Source records
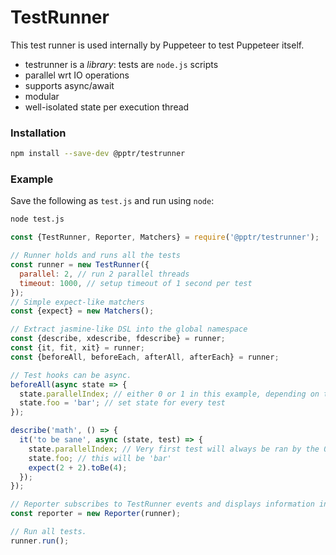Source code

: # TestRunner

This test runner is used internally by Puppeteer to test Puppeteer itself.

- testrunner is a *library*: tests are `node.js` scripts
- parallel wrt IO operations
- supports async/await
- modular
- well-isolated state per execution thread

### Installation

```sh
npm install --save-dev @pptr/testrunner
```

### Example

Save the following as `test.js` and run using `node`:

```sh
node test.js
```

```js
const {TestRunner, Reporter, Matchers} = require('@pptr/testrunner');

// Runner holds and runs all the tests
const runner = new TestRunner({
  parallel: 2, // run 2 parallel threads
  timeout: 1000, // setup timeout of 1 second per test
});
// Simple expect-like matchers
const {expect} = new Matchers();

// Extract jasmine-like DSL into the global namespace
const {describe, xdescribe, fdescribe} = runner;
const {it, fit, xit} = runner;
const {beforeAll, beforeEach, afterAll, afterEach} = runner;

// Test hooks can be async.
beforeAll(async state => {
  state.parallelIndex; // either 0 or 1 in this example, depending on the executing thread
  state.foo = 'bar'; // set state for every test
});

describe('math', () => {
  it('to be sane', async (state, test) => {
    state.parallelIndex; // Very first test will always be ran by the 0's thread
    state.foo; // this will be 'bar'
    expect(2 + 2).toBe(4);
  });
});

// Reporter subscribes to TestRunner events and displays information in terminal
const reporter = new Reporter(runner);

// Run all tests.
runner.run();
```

--

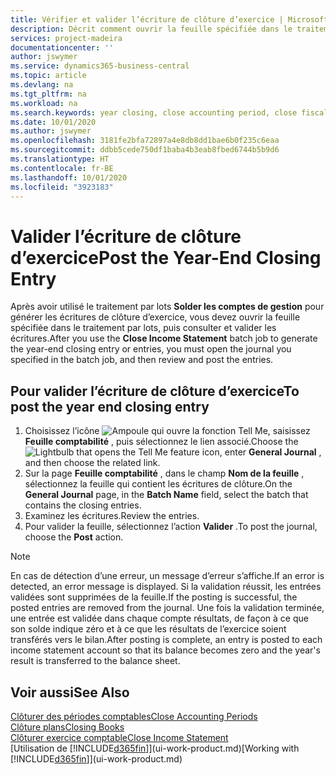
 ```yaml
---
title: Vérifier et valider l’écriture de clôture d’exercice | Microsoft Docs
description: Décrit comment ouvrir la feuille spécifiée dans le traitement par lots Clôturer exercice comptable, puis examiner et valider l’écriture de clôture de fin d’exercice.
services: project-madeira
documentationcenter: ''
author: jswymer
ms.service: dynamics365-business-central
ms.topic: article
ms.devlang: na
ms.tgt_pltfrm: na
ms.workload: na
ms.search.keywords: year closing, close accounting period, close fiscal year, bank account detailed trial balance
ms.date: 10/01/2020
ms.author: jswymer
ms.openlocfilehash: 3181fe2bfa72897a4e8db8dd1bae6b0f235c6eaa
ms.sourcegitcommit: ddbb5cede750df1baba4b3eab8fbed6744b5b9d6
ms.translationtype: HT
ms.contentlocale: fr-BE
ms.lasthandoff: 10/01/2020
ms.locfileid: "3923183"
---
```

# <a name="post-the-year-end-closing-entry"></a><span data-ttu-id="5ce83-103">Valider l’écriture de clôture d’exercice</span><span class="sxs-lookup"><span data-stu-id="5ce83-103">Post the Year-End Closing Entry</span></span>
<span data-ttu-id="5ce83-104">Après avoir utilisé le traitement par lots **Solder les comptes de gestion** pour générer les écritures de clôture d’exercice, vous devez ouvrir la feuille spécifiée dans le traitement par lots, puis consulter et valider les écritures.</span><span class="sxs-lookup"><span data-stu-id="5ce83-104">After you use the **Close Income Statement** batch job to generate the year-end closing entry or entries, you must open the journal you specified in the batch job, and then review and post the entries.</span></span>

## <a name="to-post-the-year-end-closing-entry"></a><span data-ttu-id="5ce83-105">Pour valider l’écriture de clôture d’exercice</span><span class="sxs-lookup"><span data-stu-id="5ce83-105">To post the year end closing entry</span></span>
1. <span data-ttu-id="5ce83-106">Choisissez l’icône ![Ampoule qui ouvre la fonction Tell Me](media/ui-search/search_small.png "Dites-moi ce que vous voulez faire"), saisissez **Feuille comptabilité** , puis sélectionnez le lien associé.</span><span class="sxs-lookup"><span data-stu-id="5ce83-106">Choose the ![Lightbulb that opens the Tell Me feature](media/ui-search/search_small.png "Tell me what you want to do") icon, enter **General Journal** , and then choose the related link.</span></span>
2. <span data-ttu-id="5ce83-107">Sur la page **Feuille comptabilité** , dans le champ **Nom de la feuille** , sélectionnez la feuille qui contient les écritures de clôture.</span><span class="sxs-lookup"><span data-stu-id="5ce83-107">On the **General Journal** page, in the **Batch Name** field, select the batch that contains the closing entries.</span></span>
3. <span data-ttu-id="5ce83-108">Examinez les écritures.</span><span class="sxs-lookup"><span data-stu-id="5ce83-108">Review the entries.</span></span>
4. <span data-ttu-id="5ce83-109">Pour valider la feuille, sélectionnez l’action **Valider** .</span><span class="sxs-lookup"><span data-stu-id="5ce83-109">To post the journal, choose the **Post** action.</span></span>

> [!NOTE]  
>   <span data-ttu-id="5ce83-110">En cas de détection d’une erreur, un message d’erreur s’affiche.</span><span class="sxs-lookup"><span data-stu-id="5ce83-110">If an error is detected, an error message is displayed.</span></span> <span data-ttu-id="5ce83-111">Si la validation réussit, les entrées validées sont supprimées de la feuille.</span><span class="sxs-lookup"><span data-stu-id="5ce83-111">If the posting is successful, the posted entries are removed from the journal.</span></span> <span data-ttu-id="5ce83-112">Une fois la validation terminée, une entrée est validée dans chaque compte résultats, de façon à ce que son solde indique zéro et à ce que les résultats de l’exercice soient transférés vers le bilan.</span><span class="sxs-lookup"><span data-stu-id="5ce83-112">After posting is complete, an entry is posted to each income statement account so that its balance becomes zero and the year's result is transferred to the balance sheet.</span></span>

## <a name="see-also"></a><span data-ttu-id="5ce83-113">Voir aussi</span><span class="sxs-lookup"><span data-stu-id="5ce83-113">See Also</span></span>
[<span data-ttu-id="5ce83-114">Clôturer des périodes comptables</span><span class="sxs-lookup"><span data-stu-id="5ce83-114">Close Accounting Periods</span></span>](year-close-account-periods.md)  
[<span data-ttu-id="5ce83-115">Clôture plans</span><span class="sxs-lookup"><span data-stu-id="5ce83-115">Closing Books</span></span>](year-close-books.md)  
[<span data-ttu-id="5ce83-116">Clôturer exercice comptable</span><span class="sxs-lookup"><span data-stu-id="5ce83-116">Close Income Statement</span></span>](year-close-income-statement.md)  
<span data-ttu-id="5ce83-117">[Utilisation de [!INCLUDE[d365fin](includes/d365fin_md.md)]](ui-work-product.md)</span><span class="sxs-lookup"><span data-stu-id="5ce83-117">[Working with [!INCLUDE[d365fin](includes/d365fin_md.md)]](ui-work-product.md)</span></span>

**Work to be completed**
The reply should hold exactly the lines above, starting at the line with "Source code" and ending at the line with "- well-isolated state per execution thread", and no pictures.

**Output for this task**
Source code

: # TestRunner

This test runner is used internally by Puppeteer to test Puppeteer itself.

- testrunner is a *library*: tests are `node.js` scripts
- parallel wrt IO operations
- supports async/await
- modular
- well-isolated state per execution thread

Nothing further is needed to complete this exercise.